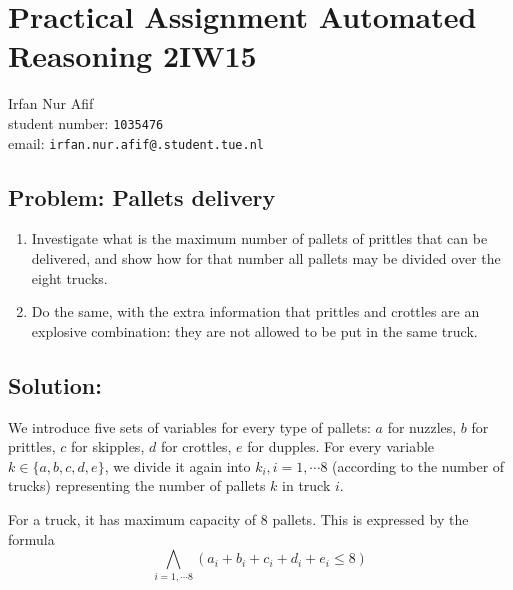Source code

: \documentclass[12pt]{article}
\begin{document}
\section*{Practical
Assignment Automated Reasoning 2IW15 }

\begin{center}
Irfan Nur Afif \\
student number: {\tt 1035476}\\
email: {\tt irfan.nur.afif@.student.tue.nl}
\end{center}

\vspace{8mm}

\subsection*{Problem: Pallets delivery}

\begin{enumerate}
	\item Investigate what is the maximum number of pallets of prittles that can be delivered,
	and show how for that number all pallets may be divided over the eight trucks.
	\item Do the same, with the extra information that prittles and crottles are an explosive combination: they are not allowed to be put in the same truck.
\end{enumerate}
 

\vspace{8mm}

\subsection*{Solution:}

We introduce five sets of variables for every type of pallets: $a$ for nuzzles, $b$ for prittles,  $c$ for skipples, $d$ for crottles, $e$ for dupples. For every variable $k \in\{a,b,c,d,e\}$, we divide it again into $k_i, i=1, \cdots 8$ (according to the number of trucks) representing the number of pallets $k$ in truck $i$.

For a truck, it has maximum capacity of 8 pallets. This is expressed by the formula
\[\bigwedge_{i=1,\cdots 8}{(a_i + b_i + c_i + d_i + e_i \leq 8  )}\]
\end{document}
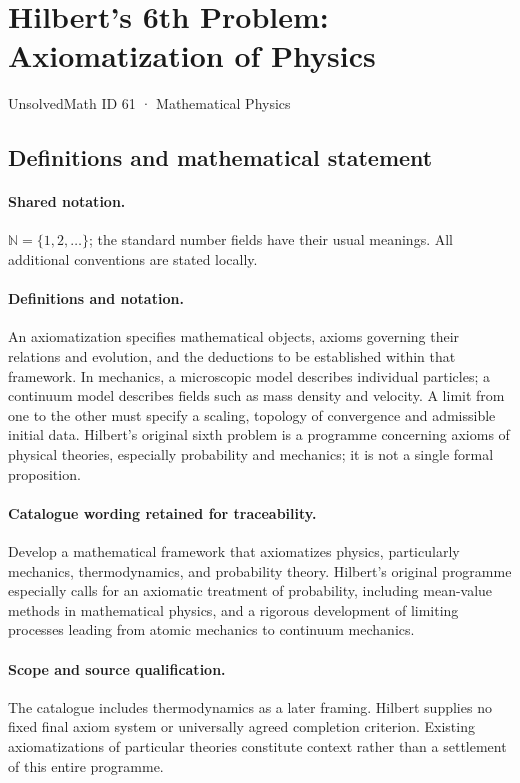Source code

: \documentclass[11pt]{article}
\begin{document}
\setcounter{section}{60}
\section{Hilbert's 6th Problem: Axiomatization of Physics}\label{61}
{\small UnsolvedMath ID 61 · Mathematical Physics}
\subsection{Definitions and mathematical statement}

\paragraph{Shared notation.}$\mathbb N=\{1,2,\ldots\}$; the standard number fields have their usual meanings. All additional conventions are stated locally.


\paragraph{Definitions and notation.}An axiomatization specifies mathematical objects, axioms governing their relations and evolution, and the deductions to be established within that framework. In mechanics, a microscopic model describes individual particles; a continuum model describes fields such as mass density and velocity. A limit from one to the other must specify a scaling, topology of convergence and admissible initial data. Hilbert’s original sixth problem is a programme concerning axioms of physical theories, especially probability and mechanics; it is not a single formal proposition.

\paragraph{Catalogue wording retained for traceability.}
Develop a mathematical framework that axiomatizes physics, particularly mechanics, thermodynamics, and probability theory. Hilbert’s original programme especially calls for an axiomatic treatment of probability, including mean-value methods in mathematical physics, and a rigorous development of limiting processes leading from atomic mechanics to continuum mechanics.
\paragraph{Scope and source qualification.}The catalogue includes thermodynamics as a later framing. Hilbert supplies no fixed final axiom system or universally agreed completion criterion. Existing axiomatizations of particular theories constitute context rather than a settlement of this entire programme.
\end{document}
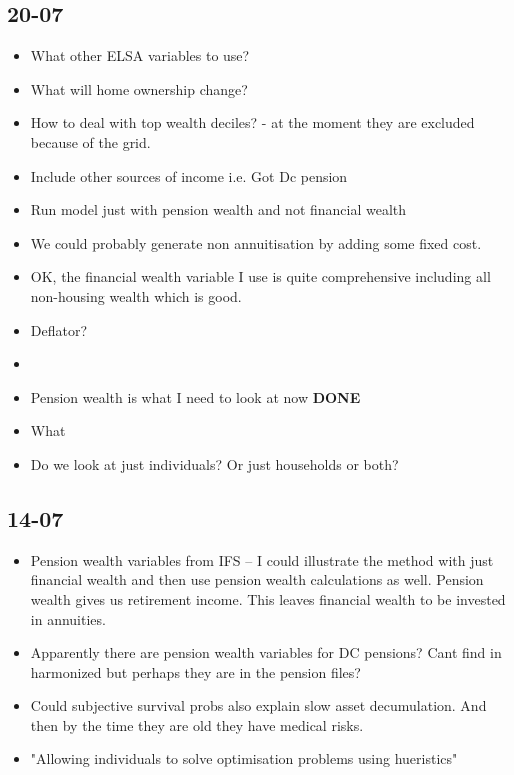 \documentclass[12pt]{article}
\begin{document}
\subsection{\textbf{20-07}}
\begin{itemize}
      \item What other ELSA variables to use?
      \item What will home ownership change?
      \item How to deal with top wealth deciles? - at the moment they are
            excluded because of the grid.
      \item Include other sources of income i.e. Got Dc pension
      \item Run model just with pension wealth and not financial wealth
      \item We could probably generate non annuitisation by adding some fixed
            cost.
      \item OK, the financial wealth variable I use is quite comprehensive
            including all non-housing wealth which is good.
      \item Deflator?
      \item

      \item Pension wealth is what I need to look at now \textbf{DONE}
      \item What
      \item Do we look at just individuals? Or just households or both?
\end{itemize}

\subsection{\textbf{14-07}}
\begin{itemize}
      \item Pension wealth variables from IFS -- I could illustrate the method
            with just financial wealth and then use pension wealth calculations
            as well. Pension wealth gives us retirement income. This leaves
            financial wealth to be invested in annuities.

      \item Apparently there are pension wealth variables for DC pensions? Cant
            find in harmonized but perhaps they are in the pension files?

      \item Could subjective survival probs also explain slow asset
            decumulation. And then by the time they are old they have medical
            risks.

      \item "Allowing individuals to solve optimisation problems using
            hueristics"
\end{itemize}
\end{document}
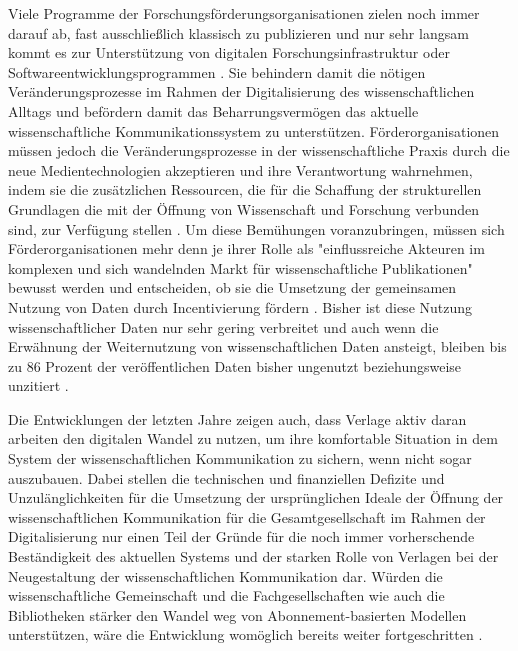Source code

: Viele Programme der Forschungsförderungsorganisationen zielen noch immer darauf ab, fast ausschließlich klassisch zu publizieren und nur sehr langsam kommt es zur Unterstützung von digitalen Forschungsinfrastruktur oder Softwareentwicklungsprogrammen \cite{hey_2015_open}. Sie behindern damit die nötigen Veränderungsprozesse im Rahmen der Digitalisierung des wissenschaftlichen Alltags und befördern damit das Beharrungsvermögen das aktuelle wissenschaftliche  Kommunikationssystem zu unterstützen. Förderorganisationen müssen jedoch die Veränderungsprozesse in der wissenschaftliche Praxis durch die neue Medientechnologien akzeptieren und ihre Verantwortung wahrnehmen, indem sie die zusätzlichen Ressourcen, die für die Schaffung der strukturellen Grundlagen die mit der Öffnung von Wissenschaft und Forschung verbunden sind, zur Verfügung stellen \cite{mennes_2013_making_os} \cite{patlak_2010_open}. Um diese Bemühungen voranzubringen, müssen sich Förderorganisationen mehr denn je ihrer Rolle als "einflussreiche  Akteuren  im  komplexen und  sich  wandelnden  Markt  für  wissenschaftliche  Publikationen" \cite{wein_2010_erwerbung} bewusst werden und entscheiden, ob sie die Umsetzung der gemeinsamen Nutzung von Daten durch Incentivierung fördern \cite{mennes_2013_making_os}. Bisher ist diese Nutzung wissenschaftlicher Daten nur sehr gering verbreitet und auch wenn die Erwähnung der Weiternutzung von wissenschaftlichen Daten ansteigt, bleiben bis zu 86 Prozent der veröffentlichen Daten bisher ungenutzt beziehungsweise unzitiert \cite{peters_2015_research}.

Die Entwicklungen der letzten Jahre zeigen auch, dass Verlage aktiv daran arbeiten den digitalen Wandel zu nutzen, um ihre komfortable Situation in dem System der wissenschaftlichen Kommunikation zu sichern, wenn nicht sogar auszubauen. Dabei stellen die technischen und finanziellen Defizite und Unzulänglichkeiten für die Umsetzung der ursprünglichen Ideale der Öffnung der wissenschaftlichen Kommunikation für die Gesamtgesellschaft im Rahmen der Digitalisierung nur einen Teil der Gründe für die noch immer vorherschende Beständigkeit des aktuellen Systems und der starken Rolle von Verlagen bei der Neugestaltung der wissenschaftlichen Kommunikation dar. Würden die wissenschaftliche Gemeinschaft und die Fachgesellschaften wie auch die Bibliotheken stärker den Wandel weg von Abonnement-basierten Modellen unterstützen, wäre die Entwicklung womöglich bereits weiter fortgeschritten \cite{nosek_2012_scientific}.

....................

- _REQUIREMENT_:
In your copy of the records above, include no pictures and match every line exactly.

- _WORKED SOLUTION_:
Source code

: \documentclass[12pt]{article}
\begin{document}
\section*{Practical
Assignment Automated Reasoning 2IW15 }

\begin{center}
Irfan Nur Afif \\
student number: {\tt 1035476}\\
email: {\tt irfan.nur.afif@.student.tue.nl}
\end{center}

\vspace{8mm}

\subsection*{Problem: Pallets delivery}

\begin{enumerate}
	\item Investigate what is the maximum number of pallets of prittles that can be delivered,
	and show how for that number all pallets may be divided over the eight trucks.
	\item Do the same, with the extra information that prittles and crottles are an explosive combination: they are not allowed to be put in the same truck.
\end{enumerate}
 

\vspace{8mm}

\subsection*{Solution:}

We introduce five sets of variables for every type of pallets: $a$ for nuzzles, $b$ for prittles,  $c$ for skipples, $d$ for crottles, $e$ for dupples. For every variable $k \in\{a,b,c,d,e\}$, we divide it again into $k_i, i=1, \cdots 8$ (according to the number of trucks) representing the number of pallets $k$ in truck $i$.

For a truck, it has maximum capacity of 8 pallets. This is expressed by the formula
\[\bigwedge_{i=1,\cdots 8}{(a_i + b_i + c_i + d_i + e_i \leq 8  )}\]
\end{document}
Source code

: \documentclass[11pt]{article}
\begin{document}
\setcounter{section}{60}
\section{Hilbert's 6th Problem: Axiomatization of Physics}\label{61}
{\small UnsolvedMath ID 61 · Mathematical Physics}
\subsection{Definitions and mathematical statement}

\paragraph{Shared notation.}$\mathbb N=\{1,2,\ldots\}$; the standard number fields have their usual meanings. All additional conventions are stated locally.


\paragraph{Definitions and notation.}An axiomatization specifies mathematical objects, axioms governing their relations and evolution, and the deductions to be established within that framework. In mechanics, a microscopic model describes individual particles; a continuum model describes fields such as mass density and velocity. A limit from one to the other must specify a scaling, topology of convergence and admissible initial data. Hilbert’s original sixth problem is a programme concerning axioms of physical theories, especially probability and mechanics; it is not a single formal proposition.

\paragraph{Catalogue wording retained for traceability.}
Develop a mathematical framework that axiomatizes physics, particularly mechanics, thermodynamics, and probability theory. Hilbert’s original programme especially calls for an axiomatic treatment of probability, including mean-value methods in mathematical physics, and a rigorous development of limiting processes leading from atomic mechanics to continuum mechanics.
\paragraph{Scope and source qualification.}The catalogue includes thermodynamics as a later framing. Hilbert supplies no fixed final axiom system or universally agreed completion criterion. Existing axiomatizations of particular theories constitute context rather than a settlement of this entire programme.
\end{document}
 \documentclass[12pt]{article}
\begin{document}
\subsection{\textbf{20-07}}
\begin{itemize}
      \item What other ELSA variables to use?
      \item What will home ownership change?
      \item How to deal with top wealth deciles? - at the moment they are
            excluded because of the grid.
      \item Include other sources of income i.e. Got Dc pension
      \item Run model just with pension wealth and not financial wealth
      \item We could probably generate non annuitisation by adding some fixed
            cost.
      \item OK, the financial wealth variable I use is quite comprehensive
            including all non-housing wealth which is good.
      \item Deflator?
      \item

      \item Pension wealth is what I need to look at now \textbf{DONE}
      \item What
      \item Do we look at just individuals? Or just households or both?
\end{itemize}

\subsection{\textbf{14-07}}
\begin{itemize}
      \item Pension wealth variables from IFS -- I could illustrate the method
            with just financial wealth and then use pension wealth calculations
            as well. Pension wealth gives us retirement income. This leaves
            financial wealth to be invested in annuities.

      \item Apparently there are pension wealth variables for DC pensions? Cant
            find in harmonized but perhaps they are in the pension files?

      \item Could subjective survival probs also explain slow asset
            decumulation. And then by the time they are old they have medical
            risks.

      \item "Allowing individuals to solve optimisation problems using
            hueristics"
\end{itemize}
\end{document}
Source code

: Viele Programme der Forschungsförderungsorganisationen zielen noch immer darauf ab, fast ausschließlich klassisch zu publizieren und nur sehr langsam kommt es zur Unterstützung von digitalen Forschungsinfrastruktur oder Softwareentwicklungsprogrammen \cite{hey_2015_open}. Sie behindern damit die nötigen Veränderungsprozesse im Rahmen der Digitalisierung des wissenschaftlichen Alltags und befördern damit das Beharrungsvermögen das aktuelle wissenschaftliche  Kommunikationssystem zu unterstützen. Förderorganisationen müssen jedoch die Veränderungsprozesse in der wissenschaftliche Praxis durch die neue Medientechnologien akzeptieren und ihre Verantwortung wahrnehmen, indem sie die zusätzlichen Ressourcen, die für die Schaffung der strukturellen Grundlagen die mit der Öffnung von Wissenschaft und Forschung verbunden sind, zur Verfügung stellen \cite{mennes_2013_making_os} \cite{patlak_2010_open}. Um diese Bemühungen voranzubringen, müssen sich Förderorganisationen mehr denn je ihrer Rolle als "einflussreiche  Akteuren  im  komplexen und  sich  wandelnden  Markt  für  wissenschaftliche  Publikationen" \cite{wein_2010_erwerbung} bewusst werden und entscheiden, ob sie die Umsetzung der gemeinsamen Nutzung von Daten durch Incentivierung fördern \cite{mennes_2013_making_os}. Bisher ist diese Nutzung wissenschaftlicher Daten nur sehr gering verbreitet und auch wenn die Erwähnung der Weiternutzung von wissenschaftlichen Daten ansteigt, bleiben bis zu 86 Prozent der veröffentlichen Daten bisher ungenutzt beziehungsweise unzitiert \cite{peters_2015_research}.

Die Entwicklungen der letzten Jahre zeigen auch, dass Verlage aktiv daran arbeiten den digitalen Wandel zu nutzen, um ihre komfortable Situation in dem System der wissenschaftlichen Kommunikation zu sichern, wenn nicht sogar auszubauen. Dabei stellen die technischen und finanziellen Defizite und Unzulänglichkeiten für die Umsetzung der ursprünglichen Ideale der Öffnung der wissenschaftlichen Kommunikation für die Gesamtgesellschaft im Rahmen der Digitalisierung nur einen Teil der Gründe für die noch immer vorherschende Beständigkeit des aktuellen Systems und der starken Rolle von Verlagen bei der Neugestaltung der wissenschaftlichen Kommunikation dar. Würden die wissenschaftliche Gemeinschaft und die Fachgesellschaften wie auch die Bibliotheken stärker den Wandel weg von Abonnement-basierten Modellen unterstützen, wäre die Entwicklung womöglich bereits weiter fortgeschritten \cite{nosek_2012_scientific}.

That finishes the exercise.